First the court reaffirmed Saskatchewan Wheat Pool. According to the Court, there is no tort claim "against the government authority for negligent beach of statutory duty by acting outside or contrary to the law".
"The law to date has not recognized an action for negligent breach of statutory duty. It is well established that mere brief of statutory duty does not constitute negligence."
"The proper remedy for breach of statutory duty by a public authority, traditionally viewed, is judicial review for invalidity."
These statements in my view reaffirm Canadian law's refusal to convert a breach of a statutory duty into a private law remedy.
Second the court seemed to acknowledge that "a legislative and regulatory matrix" can establish proximity between private parties and a statutory authority, although the court again pointedly decided not to make that decision on the facts of this case. I do not know what the court meant by the words “legislative and regulatory matrix”. I have argued that statutory provisions cannot create proximity although they can result in relationships which the courts can recognize as proximate relationships. I am heartened to see that the court did not talk about statutory provisions creating proximity and perhaps the word “matrix” and not “provisions” is supportive of my argument. That might be wishful thinking of course.
Third, the court did recognize that a claim in negligence can be brought for the failure of government “to implement an adjudicative decree”. This is probably the most puzzling part of the judgment. The court characterizes this as a negligence claim. But surely there was no negligence here; there was an intentional decision of the government not to implement a judicial decree. I would have thought that this would be remedied best by an administrative law remedy (mandamus or mandatory injunction) although I concede that I am not an administrative law lawyer. Alternately it could be a claim for misfeasance in a public office, which is already part of this action. How this failure will be rationalized and argued as a negligence claim will be interesting to see. The court, for example, did not deal with proximity or policy in relation to this negligence failure. This will have to be done.

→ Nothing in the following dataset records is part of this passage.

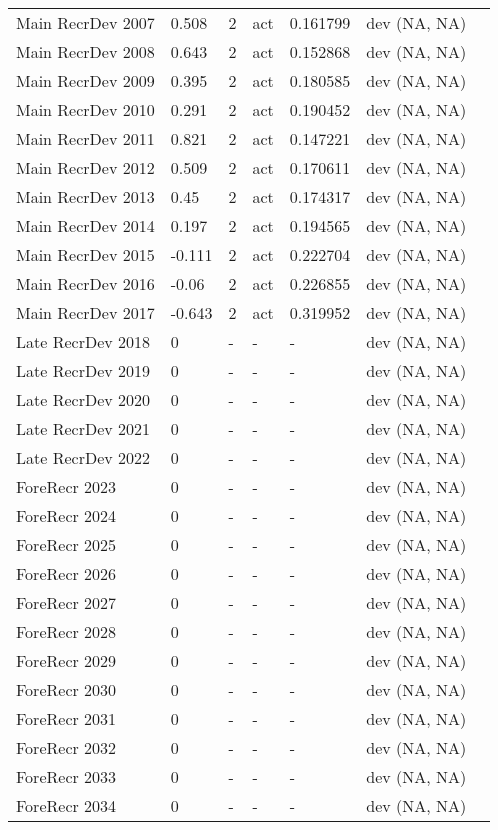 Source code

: \documentclass[11pt,
  english,
  letterpaper,
]{article}
\begin{document}
\begin{landscape}
\begin{longtable}[t]{>{\raggedright\arraybackslash}p{6cm}lllll>{\raggedright\arraybackslash}p{4cm}}
Main RecrDev 2007 & 0.508 & 2 & act & 0.161799 & dev (NA, NA)\\
Main RecrDev 2008 & 0.643 & 2 & act & 0.152868 & dev (NA, NA)\\
Main RecrDev 2009 & 0.395 & 2 & act & 0.180585 & dev (NA, NA)\\
Main RecrDev 2010 & 0.291 & 2 & act & 0.190452 & dev (NA, NA)\\
Main RecrDev 2011 & 0.821 & 2 & act & 0.147221 & dev (NA, NA)\\
Main RecrDev 2012 & 0.509 & 2 & act & 0.170611 & dev (NA, NA)\\
Main RecrDev 2013 & 0.45 & 2 & act & 0.174317 & dev (NA, NA)\\
Main RecrDev 2014 & 0.197 & 2 & act & 0.194565 & dev (NA, NA)\\
Main RecrDev 2015 & -0.111 & 2 & act & 0.222704 & dev (NA, NA)\\
Main RecrDev 2016 & -0.06 & 2 & act & 0.226855 & dev (NA, NA)\\
Main RecrDev 2017 & -0.643 & 2 & act & 0.319952 & dev (NA, NA)\\
Late RecrDev 2018 & 0 & - & - & - & dev (NA, NA)\\
Late RecrDev 2019 & 0 & - & - & - & dev (NA, NA)\\
Late RecrDev 2020 & 0 & - & - & - & dev (NA, NA)\\
Late RecrDev 2021 & 0 & - & - & - & dev (NA, NA)\\
Late RecrDev 2022 & 0 & - & - & - & dev (NA, NA)\\
ForeRecr 2023 & 0 & - & - & - & dev (NA, NA)\\
ForeRecr 2024 & 0 & - & - & - & dev (NA, NA)\\
ForeRecr 2025 & 0 & - & - & - & dev (NA, NA)\\
ForeRecr 2026 & 0 & - & - & - & dev (NA, NA)\\
ForeRecr 2027 & 0 & - & - & - & dev (NA, NA)\\
ForeRecr 2028 & 0 & - & - & - & dev (NA, NA)\\
ForeRecr 2029 & 0 & - & - & - & dev (NA, NA)\\
ForeRecr 2030 & 0 & - & - & - & dev (NA, NA)\\
ForeRecr 2031 & 0 & - & - & - & dev (NA, NA)\\
ForeRecr 2032 & 0 & - & - & - & dev (NA, NA)\\
ForeRecr 2033 & 0 & - & - & - & dev (NA, NA)\\
ForeRecr 2034 & 0 & - & - & - & dev (NA, NA)\\

\end{longtable}
\end{landscape}
\end{document}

Fourth, the court reverted back to the policy/operational dichotomy (which I thought we had almost dispensed with, by focusing on proximity instead). The failure to implement a judicial decision was seen as a matter of operations and not policy, somewhat similar to the City of Kamloops decision. The question however is: operations in relation to what? The Court seems to be saying that there is a tort duty to implement a judicial decree (without really explaining the source of this duty) and then arguing that the failure to execute the duty is a matter of operations and not policy. It seems to me that once the court defines the duty so specifically, the policy/ operational dichotomy has no role to play.
Fifth, in answer to Jason’s query, the intimidation action was struck at trial and I believe that was the end of the matter. The misfeasance action will continue alongside this negligence claim “for failing to implement a judicial decree”.
There we have it. It’ll be interesting to see what the counsel and the next trial judge make of this negligence claim.
Lewis Klar
>>> Jason Neyers 7/11/2008 1:05 PM >>>
Too short. I am not even sure what was decided and it certainly didn't seem to clear anything up re Sask Wheat Pool. What happened to the intimidation claim? I wonder why no unlawful interference with economic relations was pleaded? So many questions and so few answers.